### YOUR ASSIGNMENT
Beginning with the first line, transcribe the entries below exactly through the line containing "## 3.Stub，Proxy", inclusive.

Saved data entries
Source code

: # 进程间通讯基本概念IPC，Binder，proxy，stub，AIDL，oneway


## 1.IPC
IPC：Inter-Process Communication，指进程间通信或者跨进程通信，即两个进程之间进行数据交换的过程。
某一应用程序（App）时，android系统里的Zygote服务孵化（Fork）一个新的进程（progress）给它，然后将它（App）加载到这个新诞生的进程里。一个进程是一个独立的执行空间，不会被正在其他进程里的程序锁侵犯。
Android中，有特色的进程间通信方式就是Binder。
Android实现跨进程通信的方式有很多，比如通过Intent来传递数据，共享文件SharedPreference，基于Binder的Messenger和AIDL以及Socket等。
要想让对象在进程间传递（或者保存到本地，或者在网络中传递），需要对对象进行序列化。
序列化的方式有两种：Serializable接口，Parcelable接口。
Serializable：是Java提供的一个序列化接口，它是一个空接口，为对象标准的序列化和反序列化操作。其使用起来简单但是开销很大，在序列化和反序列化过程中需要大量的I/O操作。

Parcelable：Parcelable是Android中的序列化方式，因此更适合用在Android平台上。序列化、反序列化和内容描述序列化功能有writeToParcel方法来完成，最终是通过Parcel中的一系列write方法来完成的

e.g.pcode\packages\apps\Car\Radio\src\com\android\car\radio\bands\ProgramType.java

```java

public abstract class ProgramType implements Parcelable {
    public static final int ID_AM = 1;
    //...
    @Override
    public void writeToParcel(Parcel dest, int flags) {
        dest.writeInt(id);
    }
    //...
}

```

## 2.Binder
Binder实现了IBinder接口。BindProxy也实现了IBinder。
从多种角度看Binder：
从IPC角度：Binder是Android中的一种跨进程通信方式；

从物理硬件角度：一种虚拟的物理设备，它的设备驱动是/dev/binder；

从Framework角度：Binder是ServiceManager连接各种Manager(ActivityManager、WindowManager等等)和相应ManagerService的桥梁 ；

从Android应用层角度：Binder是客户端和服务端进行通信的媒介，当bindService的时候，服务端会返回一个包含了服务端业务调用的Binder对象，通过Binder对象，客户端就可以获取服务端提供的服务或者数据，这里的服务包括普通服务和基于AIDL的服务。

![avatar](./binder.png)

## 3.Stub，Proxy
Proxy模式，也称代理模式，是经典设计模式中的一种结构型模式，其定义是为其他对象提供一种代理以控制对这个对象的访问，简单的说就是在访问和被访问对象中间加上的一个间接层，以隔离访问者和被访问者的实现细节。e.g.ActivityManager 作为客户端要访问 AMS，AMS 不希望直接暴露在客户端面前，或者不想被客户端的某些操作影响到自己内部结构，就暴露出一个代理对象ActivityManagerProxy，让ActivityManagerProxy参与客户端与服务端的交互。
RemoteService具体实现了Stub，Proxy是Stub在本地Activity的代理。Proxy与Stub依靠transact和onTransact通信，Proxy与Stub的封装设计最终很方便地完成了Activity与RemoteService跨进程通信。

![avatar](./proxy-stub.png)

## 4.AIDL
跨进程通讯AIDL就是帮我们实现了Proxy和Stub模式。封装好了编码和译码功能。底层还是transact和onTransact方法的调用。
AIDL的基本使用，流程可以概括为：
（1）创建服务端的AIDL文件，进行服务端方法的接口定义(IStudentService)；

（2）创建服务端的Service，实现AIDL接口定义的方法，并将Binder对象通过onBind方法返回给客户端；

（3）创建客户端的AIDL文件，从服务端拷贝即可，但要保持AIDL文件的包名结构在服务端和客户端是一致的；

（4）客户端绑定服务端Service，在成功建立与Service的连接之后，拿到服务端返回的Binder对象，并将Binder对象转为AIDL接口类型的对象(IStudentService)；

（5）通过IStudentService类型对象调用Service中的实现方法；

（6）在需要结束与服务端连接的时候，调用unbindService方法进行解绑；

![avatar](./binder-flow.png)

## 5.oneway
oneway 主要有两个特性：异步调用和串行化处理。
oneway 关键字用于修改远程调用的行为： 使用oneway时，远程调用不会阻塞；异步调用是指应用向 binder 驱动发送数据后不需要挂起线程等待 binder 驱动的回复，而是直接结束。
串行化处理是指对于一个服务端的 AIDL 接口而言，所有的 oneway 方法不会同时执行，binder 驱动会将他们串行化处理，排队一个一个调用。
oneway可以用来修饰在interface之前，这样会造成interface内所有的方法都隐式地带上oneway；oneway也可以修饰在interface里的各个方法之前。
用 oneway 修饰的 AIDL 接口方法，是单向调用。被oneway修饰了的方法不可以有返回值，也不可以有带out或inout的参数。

### RESPONSE TO THIS TASK
Source code

: # 进程间通讯基本概念IPC，Binder，proxy，stub，AIDL，oneway


## 1.IPC
IPC：Inter-Process Communication，指进程间通信或者跨进程通信，即两个进程之间进行数据交换的过程。
某一应用程序（App）时，android系统里的Zygote服务孵化（Fork）一个新的进程（progress）给它，然后将它（App）加载到这个新诞生的进程里。一个进程是一个独立的执行空间，不会被正在其他进程里的程序锁侵犯。
Android中，有特色的进程间通信方式就是Binder。
Android实现跨进程通信的方式有很多，比如通过Intent来传递数据，共享文件SharedPreference，基于Binder的Messenger和AIDL以及Socket等。
要想让对象在进程间传递（或者保存到本地，或者在网络中传递），需要对对象进行序列化。
序列化的方式有两种：Serializable接口，Parcelable接口。
Serializable：是Java提供的一个序列化接口，它是一个空接口，为对象标准的序列化和反序列化操作。其使用起来简单但是开销很大，在序列化和反序列化过程中需要大量的I/O操作。

Parcelable：Parcelable是Android中的序列化方式，因此更适合用在Android平台上。序列化、反序列化和内容描述序列化功能有writeToParcel方法来完成，最终是通过Parcel中的一系列write方法来完成的

e.g.pcode\packages\apps\Car\Radio\src\com\android\car\radio\bands\ProgramType.java

```java

public abstract class ProgramType implements Parcelable {
    public static final int ID_AM = 1;
    //...
    @Override
    public void writeToParcel(Parcel dest, int flags) {
        dest.writeInt(id);
    }
    //...
}

```

## 2.Binder
Binder实现了IBinder接口。BindProxy也实现了IBinder。
从多种角度看Binder：
从IPC角度：Binder是Android中的一种跨进程通信方式；

从物理硬件角度：一种虚拟的物理设备，它的设备驱动是/dev/binder；

从Framework角度：Binder是ServiceManager连接各种Manager(ActivityManager、WindowManager等等)和相应ManagerService的桥梁 ；

从Android应用层角度：Binder是客户端和服务端进行通信的媒介，当bindService的时候，服务端会返回一个包含了服务端业务调用的Binder对象，通过Binder对象，客户端就可以获取服务端提供的服务或者数据，这里的服务包括普通服务和基于AIDL的服务。

![avatar](./binder.png)

## 3.Stub，Proxy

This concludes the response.